O saber parasitário
Da minha longa experiência docente tenho recolhido ensinamentos, no mínimo, curiosos, mas bastante úteis. Hoje dissertarei sobre um deles: a aquisição do saber.
Sem entrar em pormenores científicos, para não cansar os leitores, julgo poder dividir essa coisa que se chama “aquisição do saber” em quatro formas distintas, mas complementares: a que se faz através da socialização, a que se faz por autodidactismo, a que se consegue por acção escolar e a que se adquire por parasitismo.
O Homem, ao nascer, não sabe nada, ao contrário de todos os outros animais. O ser humano aprende quase tudo o que lhe é necessário para sobreviver com a sociedade, seja na célula mais minúscula – a família – seja nos mais complexos ambientes; vai-se conformando com as regras ou rebelando com algumas – neste caso, fica sujeito às sanções de ordem jurídica ou de ordem moral – mas sempre aprendendo. A sociedade, sendo absolutamente indispensável ao Homem, condiciona-o e, por conseguinte, “educa-o”, porque a educação é, na verdade, um processo de condicionalismo comportamental (a conduta exterior passa pela “ordem” em que se põe o conduta mental).
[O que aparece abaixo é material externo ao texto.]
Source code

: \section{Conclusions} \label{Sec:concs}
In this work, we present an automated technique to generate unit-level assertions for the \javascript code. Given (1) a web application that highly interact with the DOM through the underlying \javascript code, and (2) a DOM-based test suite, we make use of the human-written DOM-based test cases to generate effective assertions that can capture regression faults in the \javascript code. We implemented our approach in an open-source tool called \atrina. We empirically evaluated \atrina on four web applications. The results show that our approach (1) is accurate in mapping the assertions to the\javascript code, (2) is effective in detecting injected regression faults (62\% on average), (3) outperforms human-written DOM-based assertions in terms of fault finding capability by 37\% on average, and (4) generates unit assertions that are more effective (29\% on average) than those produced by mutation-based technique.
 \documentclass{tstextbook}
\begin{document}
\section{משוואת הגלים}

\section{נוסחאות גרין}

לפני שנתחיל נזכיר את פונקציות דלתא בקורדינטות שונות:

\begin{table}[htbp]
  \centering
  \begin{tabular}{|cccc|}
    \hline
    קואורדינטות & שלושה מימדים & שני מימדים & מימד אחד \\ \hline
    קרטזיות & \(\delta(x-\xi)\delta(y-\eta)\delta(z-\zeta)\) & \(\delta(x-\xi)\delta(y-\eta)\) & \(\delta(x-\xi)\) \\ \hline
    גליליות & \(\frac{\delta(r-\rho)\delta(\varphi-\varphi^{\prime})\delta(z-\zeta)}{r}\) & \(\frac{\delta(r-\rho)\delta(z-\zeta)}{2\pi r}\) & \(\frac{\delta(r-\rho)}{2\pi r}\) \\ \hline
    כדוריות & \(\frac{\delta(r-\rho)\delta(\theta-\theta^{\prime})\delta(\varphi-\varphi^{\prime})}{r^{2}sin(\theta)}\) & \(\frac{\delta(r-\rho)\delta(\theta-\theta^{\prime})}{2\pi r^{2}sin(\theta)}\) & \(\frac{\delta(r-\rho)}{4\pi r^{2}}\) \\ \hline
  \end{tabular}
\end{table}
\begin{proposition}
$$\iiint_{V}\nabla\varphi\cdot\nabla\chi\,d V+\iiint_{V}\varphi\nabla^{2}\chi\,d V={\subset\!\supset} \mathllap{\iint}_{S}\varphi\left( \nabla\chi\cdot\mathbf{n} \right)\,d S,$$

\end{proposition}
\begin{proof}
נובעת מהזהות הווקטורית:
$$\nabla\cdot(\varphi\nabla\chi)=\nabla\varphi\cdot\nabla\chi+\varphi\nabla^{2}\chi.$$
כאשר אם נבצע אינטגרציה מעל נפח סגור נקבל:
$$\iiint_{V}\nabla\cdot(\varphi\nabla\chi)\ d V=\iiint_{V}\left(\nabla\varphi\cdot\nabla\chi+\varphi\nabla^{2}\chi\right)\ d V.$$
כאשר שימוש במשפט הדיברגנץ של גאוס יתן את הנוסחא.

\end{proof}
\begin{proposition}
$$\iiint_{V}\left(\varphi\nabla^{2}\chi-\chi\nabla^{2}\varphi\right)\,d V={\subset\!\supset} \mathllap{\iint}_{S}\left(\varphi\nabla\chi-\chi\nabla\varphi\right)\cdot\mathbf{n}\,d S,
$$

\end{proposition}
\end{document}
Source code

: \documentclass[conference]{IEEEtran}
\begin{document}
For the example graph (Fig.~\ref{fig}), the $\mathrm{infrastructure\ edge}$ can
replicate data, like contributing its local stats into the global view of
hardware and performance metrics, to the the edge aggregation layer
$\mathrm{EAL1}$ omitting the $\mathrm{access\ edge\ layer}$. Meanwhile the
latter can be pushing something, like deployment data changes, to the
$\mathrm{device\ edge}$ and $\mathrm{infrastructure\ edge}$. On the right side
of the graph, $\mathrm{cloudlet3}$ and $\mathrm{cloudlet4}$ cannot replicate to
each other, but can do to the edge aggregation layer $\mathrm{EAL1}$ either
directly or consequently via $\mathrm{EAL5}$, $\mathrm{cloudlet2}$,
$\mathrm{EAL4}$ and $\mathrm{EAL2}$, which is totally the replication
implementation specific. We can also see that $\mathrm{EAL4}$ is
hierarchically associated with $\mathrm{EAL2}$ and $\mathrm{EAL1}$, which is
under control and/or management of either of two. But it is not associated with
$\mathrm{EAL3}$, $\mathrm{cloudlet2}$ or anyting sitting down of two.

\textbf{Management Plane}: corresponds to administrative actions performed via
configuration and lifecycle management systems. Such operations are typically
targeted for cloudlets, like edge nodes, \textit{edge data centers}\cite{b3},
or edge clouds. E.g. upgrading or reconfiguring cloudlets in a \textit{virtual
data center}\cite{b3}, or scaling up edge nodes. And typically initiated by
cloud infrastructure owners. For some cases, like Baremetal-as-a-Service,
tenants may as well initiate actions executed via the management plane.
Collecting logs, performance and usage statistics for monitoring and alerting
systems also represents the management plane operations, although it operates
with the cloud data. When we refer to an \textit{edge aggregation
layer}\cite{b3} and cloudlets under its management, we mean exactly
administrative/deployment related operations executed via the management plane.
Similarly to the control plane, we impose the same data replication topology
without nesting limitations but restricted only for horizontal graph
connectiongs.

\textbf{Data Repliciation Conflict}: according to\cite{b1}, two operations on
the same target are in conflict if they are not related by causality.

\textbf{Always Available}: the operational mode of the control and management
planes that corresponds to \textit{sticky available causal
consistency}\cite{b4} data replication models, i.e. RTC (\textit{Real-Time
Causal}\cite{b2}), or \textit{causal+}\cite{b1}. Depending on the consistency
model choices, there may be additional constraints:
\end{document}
Esta aquisição de saberes imposta pela sociedade é aquela que acompanha o Homem por toda a vida. E que ninguém se diga capaz de lhe fugir.
A aquisição de saberes por autodidactismo não é só aquela que passa pelo estudo voluntário de determinadas matérias, como muita gente julga. É autodidacta aquele que lê o jornal, vê a televisão, vai ao cinema, lê romances, frequenta museus e exposições de pintura, fotografia, escultura e outras manifestações ditas artísticas, vai a concertos musicais. Isto é autodidactismo, porque todos temos a oportunidade de escolher ver, estar e ouvir, mas só alguns fazem um esforço no sentido de adquirir mais conhecimento, ou seja, adquirir mais saber. Erradamente, ou por mera conveniência, julga-se somente autodidacta aquele que estuda uma determinada matéria. Não é autodidacta quem se fecha a qualquer tipo de aprendizagem para além daquela que lhe foi transmitida socialmente.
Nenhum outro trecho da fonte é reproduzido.